We are questioning this movement. But how many takers would there be for this. I have absolutely no hopes from parents because they are knee deep into the system. Only children, if anyone has to, would choose such a school. Even this seems a highly difficult option because parents pay for their fees, hence they decide which school they wish to send their children to. I do not yet know how to come out of this dilemma but I am beginning to believe that this can be made possible if we make education entirely free. In fact this is the direction we are trying to take in Neev: to make education entirely free in future so that we are not bound up parental expectations at all. This throws another challenge for us: to make ourselves and NEEV sustainable without taking fees from parents, or accepting donations from anyone who does not accord with our vision. This is the reason for us building the corpus fund and not hiring employees.
Rural areas facilitate such a revolution more easily because most parents in such areas have already lived and seen life without any form of institutional education. Even though rural areas have their own set of conditionings, they have a greater 'sense' of what it is to live in freedom, without the acrid smoke of ambition that snuffs out the lives of urban folk.
Where we operate currently, that is, Hurlung Village, is not strictly completely rural because it is close to the city. Moreover the coming of television, internet and mobiles have led to a cultural onslaught such that is quite lamentable. So we still do not have all the advantages of a rural setup.
I want all my friends to understand that Neev is about an exploration; about freeing humans from all institutions and their binding ideals. Our journey has a singular vector: total freedom from all conditioning - inner and outer.
I envision a school where children come of their own will, decide their own learning and do their own work. The school should be a space where there is an opportunity for farming, handicrafts - like carpentry, weaving, spinning, pottery, etc - and where children learn to be self-sufficient, rather than feed the industrial machine by becoming consumers. Consumerism spells doom for creative living. Above all, the teacher would engage children in self inquiry; knowing ones fear and desires, challenging their conditioning rather than strengthening their conditioning with should’s and should be's; either overtly or covertly through a curriculum sponsored by the state or government or board.

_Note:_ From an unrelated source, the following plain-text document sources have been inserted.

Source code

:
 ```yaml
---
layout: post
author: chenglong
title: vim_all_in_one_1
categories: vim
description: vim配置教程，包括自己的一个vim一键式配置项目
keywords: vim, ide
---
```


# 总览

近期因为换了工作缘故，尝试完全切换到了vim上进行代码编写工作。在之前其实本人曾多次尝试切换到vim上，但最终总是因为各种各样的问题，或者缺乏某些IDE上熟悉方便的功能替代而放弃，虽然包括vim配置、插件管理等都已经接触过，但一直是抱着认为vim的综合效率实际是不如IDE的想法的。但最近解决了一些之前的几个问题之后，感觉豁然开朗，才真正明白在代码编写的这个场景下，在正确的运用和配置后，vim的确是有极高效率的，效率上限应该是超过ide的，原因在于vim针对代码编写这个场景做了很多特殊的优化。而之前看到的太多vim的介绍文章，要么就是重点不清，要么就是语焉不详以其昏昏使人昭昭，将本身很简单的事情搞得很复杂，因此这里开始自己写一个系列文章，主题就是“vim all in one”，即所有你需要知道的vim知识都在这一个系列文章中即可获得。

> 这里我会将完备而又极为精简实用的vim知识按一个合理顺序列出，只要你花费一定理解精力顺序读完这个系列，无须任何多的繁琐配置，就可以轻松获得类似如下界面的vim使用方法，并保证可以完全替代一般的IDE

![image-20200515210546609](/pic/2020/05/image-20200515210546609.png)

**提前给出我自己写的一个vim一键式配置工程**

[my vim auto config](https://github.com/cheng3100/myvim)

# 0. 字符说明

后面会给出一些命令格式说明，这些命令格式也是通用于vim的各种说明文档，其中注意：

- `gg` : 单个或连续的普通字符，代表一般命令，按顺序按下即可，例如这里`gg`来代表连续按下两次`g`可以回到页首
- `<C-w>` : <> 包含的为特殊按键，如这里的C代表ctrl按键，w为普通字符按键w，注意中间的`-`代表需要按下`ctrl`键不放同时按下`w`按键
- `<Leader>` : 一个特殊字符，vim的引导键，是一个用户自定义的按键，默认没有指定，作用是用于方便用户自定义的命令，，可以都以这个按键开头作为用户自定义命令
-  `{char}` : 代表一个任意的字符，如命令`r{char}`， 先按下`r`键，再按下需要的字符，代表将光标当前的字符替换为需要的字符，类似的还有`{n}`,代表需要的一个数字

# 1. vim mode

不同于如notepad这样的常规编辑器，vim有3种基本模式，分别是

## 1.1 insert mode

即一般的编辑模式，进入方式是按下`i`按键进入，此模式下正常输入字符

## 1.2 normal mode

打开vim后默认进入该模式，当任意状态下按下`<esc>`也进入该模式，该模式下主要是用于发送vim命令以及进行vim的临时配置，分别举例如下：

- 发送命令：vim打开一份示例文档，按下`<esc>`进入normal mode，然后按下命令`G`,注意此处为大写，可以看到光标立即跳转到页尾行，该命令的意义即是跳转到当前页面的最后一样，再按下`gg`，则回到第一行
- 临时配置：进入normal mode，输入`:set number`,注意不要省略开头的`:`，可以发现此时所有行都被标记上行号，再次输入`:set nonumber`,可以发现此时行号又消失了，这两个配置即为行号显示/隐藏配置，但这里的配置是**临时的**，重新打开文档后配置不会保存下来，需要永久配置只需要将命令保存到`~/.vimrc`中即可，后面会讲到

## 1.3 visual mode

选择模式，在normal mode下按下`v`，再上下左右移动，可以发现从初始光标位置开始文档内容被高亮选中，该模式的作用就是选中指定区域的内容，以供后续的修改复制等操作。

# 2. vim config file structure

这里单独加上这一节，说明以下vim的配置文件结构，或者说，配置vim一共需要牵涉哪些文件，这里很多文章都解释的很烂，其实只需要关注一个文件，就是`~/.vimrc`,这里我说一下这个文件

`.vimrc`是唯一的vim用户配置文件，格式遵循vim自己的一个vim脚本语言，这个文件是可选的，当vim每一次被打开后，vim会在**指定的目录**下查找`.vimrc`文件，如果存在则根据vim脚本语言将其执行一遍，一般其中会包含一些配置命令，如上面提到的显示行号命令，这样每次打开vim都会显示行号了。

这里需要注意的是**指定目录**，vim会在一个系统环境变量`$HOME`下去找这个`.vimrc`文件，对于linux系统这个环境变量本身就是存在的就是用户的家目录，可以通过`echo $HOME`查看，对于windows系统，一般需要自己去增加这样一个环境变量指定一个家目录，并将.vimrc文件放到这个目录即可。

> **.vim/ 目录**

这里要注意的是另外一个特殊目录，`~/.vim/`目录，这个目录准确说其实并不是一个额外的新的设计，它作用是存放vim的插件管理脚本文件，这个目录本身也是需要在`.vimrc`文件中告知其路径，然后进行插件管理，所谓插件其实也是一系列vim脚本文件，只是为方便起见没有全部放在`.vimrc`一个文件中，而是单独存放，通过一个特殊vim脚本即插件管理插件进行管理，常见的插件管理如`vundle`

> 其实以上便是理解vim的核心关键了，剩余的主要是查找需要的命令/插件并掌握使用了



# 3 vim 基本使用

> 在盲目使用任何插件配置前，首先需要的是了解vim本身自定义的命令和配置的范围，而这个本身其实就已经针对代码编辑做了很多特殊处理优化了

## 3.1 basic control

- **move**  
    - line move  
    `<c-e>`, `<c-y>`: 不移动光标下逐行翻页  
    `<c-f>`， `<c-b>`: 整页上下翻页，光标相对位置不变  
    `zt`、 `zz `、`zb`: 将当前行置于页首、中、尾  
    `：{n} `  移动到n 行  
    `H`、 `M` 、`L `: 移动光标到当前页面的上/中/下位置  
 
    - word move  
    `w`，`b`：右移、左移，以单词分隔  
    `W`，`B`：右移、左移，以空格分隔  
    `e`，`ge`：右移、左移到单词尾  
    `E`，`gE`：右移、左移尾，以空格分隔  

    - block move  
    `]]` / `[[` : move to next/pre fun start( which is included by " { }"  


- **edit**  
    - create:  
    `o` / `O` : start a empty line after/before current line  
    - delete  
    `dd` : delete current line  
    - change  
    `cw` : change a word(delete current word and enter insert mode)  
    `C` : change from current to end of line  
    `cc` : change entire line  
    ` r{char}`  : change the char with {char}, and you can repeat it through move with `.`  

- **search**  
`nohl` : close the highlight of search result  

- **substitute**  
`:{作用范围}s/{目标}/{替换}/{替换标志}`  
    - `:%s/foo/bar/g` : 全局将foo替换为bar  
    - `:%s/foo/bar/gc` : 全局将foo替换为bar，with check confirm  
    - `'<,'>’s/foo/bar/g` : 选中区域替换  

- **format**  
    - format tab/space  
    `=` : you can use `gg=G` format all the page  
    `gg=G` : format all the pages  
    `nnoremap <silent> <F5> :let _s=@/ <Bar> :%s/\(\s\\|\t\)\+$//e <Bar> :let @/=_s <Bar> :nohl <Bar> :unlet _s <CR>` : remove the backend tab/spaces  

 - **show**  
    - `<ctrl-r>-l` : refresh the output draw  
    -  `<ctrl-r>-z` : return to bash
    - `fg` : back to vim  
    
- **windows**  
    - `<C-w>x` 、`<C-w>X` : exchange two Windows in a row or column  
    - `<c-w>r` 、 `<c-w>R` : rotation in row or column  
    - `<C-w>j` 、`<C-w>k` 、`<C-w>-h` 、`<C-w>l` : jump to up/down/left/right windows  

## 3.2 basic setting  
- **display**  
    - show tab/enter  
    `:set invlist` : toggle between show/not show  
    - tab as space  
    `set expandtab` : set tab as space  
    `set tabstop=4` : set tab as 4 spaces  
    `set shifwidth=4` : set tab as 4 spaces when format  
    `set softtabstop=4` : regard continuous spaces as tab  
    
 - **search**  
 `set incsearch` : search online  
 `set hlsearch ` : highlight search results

This is the reason why we shifted our school to Hurlung Village where we can create such a space. Of course a lot of details have to be worked out. But the vision underscoring them is most important. We humans have a penchant for losing ourselves in details and losing the larger picture. Because being in touch with the larger picture means continuously asking uncomfortable questions and remaining with them.

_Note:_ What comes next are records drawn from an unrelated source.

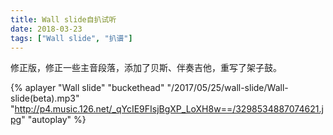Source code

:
 ```yaml
---
title: Wall slide自扒试听
date: 2018-03-23
tags: ["Wall slide", "扒谱"]
---
```


修正版，修正一些主音段落，添加了贝斯、伴奏吉他，重写了架子鼓。

<!--more-->

{% aplayer "Wall slide" "buckethead" "/2017/05/25/wall-slide/Wall-slide(beta).mp3" "http://p4.music.126.net/_qYcIE9FIsjBgXP_LoXH8w==/3298534887074621.jpg" "autoplay" %}
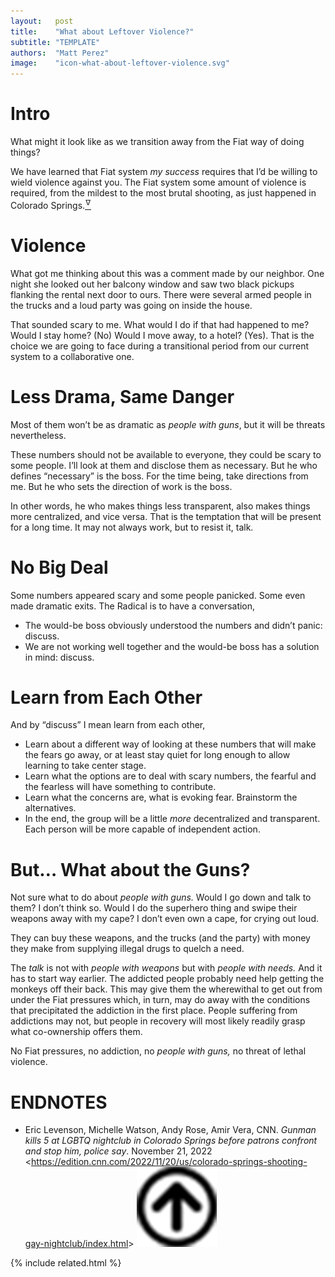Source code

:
 ```yaml
---
layout:   post
title:    "What about Leftover Violence?"
subtitle: "TEMPLATE"
authors:  "Matt Perez"
image:    "icon-what-about-leftover-violence.svg"
---
```


<div style="display:none;">
 <p>What might it look like as we transition away from the <span class="_paradigm">Fiat</span> way of doing things? Will violence keep us from moving through to <span class="_paradigm">Radical</span>?</p>
</div>

<h1>Intro</h1>
 <p>What might it look like as we transition away from the <span class="_paradigm">Fiat</span> way of doing things?</p>
 <p>We have learned that <span class="_paradigm">Fiat</span> system <em>my success</em> requires that I&rsquo;d be willing to wield violence against you. The <span class="_paradigm">Fiat</span> system some amount of violence is required, from the mildest to the most brutal shooting, as just happened in Colorado Springs.<a href="#en01"><sup id="bm01">&hairsp;&nabla;&hairsp;</sup></a></p>

<h1>Violence</h1>
 <p>What got me thinking about this was a comment made by our neighbor. One night she looked out her balcony window and saw two black pickups flanking the rental next door to ours. There were several armed people in the trucks and a loud party was going on inside the house.</p>
 <p>That sounded scary to me. What would I do if that had happened to me? Would I stay home? (No) Would I move away, to a hotel? (Yes). That is the choice we are going to face during a transitional period from our current system to a collaborative one.</p>

<h1>Less Drama, Same Danger</h1>
 <p>Most of them won&rsquo;t be as dramatic as <em>people with guns</em>, but it will be threats nevertheless.</p>
 <p><span class="_quotespan">These numbers should not be available to everyone, they could be scary to some people. I&rsquo;ll look at them and disclose them as necessary.</span> But he who defines &ldquo;necessary&rdquo; is the boss. <span class="_quotespan">For the time being, take directions from me.</span> But he who sets the direction of work is the boss.</p>
 <p>In other words, he who makes things less transparent, also makes things more centralized, and vice versa. That is the temptation that will be present for a long time. It may not always work, but to resist it, talk.</p>

<h1>No Big Deal</h1>
 <p>Some numbers appeared scary and some people panicked. Some even made dramatic exits. The <span class="_paradigm">Radical</span> is to have a conversation,</p>
  <ul>
   <li>The would-be boss obviously understood the numbers and didn&rsquo;t panic: discuss.</li>
   <li>We are not working well together and the would-be boss has a solution in mind: discuss.</li>
  </ul>

<h1>Learn from Each Other</h1>
 <p>And by &ldquo;discuss&rdquo; I mean learn from each other,</p>
  <ul>
   <li>Learn about a different way of looking at these numbers that will make the fears go away, or at least stay quiet for long enough to allow learning to take center stage.</li>
   <li>Learn what the options are to deal with scary numbers, the fearful and the fearless will have something to contribute.</li>
   <li>Learn what the concerns are, what is evoking fear. Brainstorm the alternatives.</li>
   <li>In the end, the group will be a little <em>more</em> decentralized and transparent. Each person will be more capable of independent action.</li>
  </ul>

<h1>But&hellip; What about the Guns?</h1>
 <p>Not sure what to do about <em>people with guns.</em> Would I go down and talk to them?  I don&rsquo;t think so. Would I do the superhero thing and swipe their weapons away with my cape? I don&rsquo;t even own a cape, for crying out loud.</p>
 <p>They can buy these weapons, and the trucks (and the party) with money they make from supplying illegal drugs to quelch a need.</p>
 <p>The <em>talk</em> is not with <em>people with weapons</em> but with <em>people with needs.</em> And it has to start way earlier. The addicted people probably need help getting the monkeys off their back. This may give them the wherewithal to get out from under the <span class="_paradigm">Fiat</span> pressures which, in turn, may do away with the conditions that precipitated the addiction in the first place. People suffering from addictions may not, but people in recovery will most likely readily grasp what co-ownership offers them.</p>
 <p>No <span class="_paradigm">Fiat</span> pressures, no addiction, no <em>people with guns,</em> no threat of lethal violence.</p>

<h1 class="_section">ENDNOTES</h1>
 <ul>
  <li id="en01">
   <p class="_list-item">
    Eric Levenson, Michelle Watson, Andy Rose, Amir Vera, CNN.
    <em>Gunman kills 5 at LGBTQ nightclub in Colorado Springs before patrons confront and stop him, police say</em>.
    November 21, 2022
    &lt;<a href="https://edition.cnn.com/2022/11/20/us/colorado-springs-shooting-gay-nightclub/index.html">https://edition.cnn.com/2022/11/20/us/colorado-springs-shooting-gay-nightclub/index.html</a>&gt;
    <a class="_uparrow" href="#bm01"><img src="/assets/img/arrow-up-icon.png"></a>
   </p>
  </li>
 </ul>

{% include related.html %}
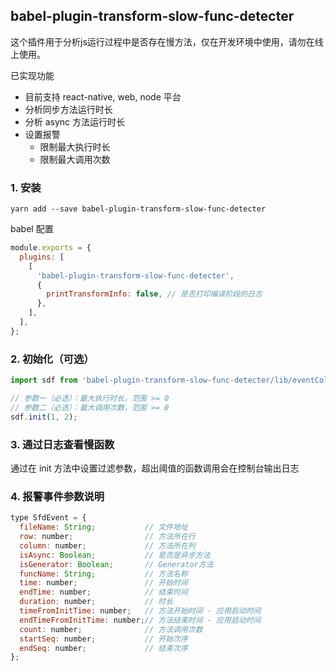## babel-plugin-transform-slow-func-detecter

这个插件用于分析js运行过程中是否存在慢方法，仅在开发环境中使用，请勿在线上使用。

已实现功能
- 目前支持 react-native, web, node 平台
- 分析同步方法运行时长
- 分析 async 方法运行时长
- 设置报警
  - 限制最大执行时长
  - 限制最大调用次数

### 1. 安装

```shell
yarn add --save babel-plugin-transform-slow-func-detecter
```

babel 配置
```js
module.exports = {
  plugins: [
    [
      'babel-plugin-transform-slow-func-detecter',
      {
        printTransformInfo: false, // 是否打印编译阶段的日志
      },
    ],
  ],
};
```

### 2. 初始化（可选）

```js
import sdf from 'babel-plugin-transform-slow-func-detecter/lib/eventCollecter';

// 参数一（必选）：最大执行时长，范围 >= 0
// 参数二（必选）：最大调用次数，范围 >= 0
sdf.init(1, 2);
```

### 3. 通过日志查看慢函数
通过在 init 方法中设置过滤参数，超出阈值的函数调用会在控制台输出日志

### 4. 报警事件参数说明

```js
type SfdEvent = {
  fileName: String;           // 文件地址
  row: number;                // 方法所在行
  column: number;             // 方法所在列
  isAsync: Boolean;           // 是否是异步方法
  isGenerator: Boolean;       // Generator方法
  funcName: String;           // 方法名称
  time: number;               // 开始时间
  endTime: number;            // 结束时间
  duration: number;           // 时长
  timeFromInitTime: number;   // 方法开始时间 - 应用启动时间
  endTimeFromInitTime: number;// 方法结束时间 - 应用启动时间
  count: number;              // 方法调用次数
  startSeq: number;           // 开始次序
  endSeq: number;             // 结束次序
};
```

What I am looking for now are friends who see the significance of this vision and this journey, which we have been slowly developing for the last two decades. It is only a sense of deep friendship that can bring us together: friendship which is not just fair weather friendship. As friends we are willing to learn, understand and change rather than hold on to our memories, opinions and biases. And this journey is trial by fire, not a pleasant walk in a garden.